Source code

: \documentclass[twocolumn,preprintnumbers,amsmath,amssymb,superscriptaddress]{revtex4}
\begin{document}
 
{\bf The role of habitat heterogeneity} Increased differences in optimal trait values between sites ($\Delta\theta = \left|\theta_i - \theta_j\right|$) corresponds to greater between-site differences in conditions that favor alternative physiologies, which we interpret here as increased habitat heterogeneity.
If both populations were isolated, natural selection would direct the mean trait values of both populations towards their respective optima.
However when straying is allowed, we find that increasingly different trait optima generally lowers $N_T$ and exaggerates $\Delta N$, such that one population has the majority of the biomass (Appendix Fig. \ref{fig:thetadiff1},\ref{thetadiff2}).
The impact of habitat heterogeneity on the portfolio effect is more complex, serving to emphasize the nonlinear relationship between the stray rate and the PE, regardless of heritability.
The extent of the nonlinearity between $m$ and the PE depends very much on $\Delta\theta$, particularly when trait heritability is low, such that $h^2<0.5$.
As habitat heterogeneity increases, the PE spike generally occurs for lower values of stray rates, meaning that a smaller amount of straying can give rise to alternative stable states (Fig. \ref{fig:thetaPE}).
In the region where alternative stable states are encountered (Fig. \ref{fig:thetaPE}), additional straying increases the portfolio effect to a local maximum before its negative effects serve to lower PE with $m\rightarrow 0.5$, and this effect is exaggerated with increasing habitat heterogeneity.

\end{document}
---*---
DIRECTIONS =>
Scan the entries above, and wherever a line holds the string "that", copy it.

SOLVED PROBLEM =>
{\bf The role of habitat heterogeneity} Increased differences in optimal trait values between sites ($\Delta\theta = \left|\theta_i - \theta_j\right|$) corresponds to greater between-site differences in conditions that favor alternative physiologies, which we interpret here as increased habitat heterogeneity.
However when straying is allowed, we find that increasingly different trait optima generally lowers $N_T$ and exaggerates $\Delta N$, such that one population has the majority of the biomass (Appendix Fig. \ref{fig:thetadiff1},\ref{thetadiff2}).
The extent of the nonlinearity between $m$ and the PE depends very much on $\Delta\theta$, particularly when trait heritability is low, such that $h^2<0.5$.
As habitat heterogeneity increases, the PE spike generally occurs for lower values of stray rates, meaning that a smaller amount of straying can give rise to alternative stable states (Fig. \ref{fig:thetaPE}).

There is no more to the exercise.